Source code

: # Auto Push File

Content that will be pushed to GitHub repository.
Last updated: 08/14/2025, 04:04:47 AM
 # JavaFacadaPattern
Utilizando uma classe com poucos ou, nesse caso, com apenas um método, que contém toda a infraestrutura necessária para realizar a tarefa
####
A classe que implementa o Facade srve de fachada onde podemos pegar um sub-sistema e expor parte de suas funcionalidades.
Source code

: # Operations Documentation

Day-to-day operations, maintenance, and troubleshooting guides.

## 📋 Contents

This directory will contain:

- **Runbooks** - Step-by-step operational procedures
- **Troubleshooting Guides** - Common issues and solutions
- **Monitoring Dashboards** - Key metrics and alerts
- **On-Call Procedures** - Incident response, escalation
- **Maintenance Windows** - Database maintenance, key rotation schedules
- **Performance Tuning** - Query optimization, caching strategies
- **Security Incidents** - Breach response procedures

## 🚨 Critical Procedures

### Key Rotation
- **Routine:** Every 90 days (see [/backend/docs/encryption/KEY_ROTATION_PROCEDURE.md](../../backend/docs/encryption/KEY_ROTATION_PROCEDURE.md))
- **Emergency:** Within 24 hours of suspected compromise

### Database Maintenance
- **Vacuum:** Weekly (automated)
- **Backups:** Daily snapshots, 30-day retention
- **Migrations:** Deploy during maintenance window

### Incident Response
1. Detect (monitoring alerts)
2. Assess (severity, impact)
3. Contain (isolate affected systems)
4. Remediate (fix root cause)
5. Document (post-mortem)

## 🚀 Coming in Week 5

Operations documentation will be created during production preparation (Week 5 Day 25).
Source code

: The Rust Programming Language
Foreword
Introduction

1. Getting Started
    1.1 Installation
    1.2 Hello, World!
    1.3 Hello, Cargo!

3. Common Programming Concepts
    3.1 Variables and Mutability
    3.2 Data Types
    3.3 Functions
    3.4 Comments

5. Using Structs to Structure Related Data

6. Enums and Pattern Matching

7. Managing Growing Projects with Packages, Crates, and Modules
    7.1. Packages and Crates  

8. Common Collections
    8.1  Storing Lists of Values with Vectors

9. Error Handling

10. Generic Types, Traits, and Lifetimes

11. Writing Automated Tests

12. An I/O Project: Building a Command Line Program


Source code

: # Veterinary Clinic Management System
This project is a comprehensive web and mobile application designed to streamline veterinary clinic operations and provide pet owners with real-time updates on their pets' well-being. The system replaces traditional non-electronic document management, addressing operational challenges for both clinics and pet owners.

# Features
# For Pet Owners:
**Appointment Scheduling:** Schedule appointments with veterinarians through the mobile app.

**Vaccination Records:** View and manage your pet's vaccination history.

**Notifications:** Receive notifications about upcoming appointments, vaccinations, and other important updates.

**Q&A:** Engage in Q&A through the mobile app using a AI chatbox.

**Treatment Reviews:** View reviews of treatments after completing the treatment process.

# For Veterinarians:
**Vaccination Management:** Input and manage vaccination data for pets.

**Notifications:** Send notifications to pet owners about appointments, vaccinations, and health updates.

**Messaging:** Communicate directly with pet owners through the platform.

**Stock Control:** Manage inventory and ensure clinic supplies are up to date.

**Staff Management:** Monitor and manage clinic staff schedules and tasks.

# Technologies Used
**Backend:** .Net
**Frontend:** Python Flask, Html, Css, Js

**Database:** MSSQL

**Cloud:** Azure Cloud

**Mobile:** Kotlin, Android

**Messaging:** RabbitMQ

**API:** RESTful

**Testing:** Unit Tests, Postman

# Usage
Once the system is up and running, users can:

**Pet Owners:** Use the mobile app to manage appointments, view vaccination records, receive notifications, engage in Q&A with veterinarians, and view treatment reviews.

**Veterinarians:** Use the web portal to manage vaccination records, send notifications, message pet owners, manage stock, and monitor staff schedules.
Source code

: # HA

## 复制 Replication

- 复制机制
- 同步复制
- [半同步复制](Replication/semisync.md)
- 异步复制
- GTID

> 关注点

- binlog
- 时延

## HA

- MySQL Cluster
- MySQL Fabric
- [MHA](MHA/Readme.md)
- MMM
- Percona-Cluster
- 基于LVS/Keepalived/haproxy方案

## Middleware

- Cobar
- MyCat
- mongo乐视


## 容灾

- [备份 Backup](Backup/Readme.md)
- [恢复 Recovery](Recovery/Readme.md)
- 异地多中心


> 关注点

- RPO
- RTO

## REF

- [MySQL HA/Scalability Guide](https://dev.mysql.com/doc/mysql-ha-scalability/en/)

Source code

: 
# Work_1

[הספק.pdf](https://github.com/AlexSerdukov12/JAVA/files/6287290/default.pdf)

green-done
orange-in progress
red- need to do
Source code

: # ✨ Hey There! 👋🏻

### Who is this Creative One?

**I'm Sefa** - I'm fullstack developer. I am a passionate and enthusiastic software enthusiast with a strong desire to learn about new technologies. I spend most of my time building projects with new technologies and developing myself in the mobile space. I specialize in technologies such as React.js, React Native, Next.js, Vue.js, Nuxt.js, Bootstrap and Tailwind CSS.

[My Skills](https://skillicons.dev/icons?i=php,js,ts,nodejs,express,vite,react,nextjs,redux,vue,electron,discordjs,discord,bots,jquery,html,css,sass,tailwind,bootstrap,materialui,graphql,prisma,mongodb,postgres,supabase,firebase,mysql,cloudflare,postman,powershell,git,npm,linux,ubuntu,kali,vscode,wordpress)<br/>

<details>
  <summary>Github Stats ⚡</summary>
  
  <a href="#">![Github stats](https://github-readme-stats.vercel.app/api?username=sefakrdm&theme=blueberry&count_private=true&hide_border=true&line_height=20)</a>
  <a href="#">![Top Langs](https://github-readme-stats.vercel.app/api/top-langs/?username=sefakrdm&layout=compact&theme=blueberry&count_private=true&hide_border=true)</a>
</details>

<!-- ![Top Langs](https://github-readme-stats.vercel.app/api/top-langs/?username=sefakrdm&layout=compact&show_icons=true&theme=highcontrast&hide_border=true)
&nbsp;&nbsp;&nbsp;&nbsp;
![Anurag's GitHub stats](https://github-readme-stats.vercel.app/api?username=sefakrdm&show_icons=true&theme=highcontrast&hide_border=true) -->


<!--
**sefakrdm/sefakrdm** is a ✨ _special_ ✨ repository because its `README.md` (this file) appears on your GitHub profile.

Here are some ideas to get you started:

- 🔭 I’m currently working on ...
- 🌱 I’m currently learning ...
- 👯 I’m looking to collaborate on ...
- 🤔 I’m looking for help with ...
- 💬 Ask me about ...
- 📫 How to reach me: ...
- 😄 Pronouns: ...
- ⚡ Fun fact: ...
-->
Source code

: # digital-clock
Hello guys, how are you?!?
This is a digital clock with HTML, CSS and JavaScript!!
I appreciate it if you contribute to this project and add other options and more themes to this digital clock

━━━━━━━━

- [Task to carry out]: Check the entries above line by line and return each one containing the word "alerts".

- [Result of the exercise]:
- **Monitoring Dashboards** - Key metrics and alerts
1. Detect (monitoring alerts)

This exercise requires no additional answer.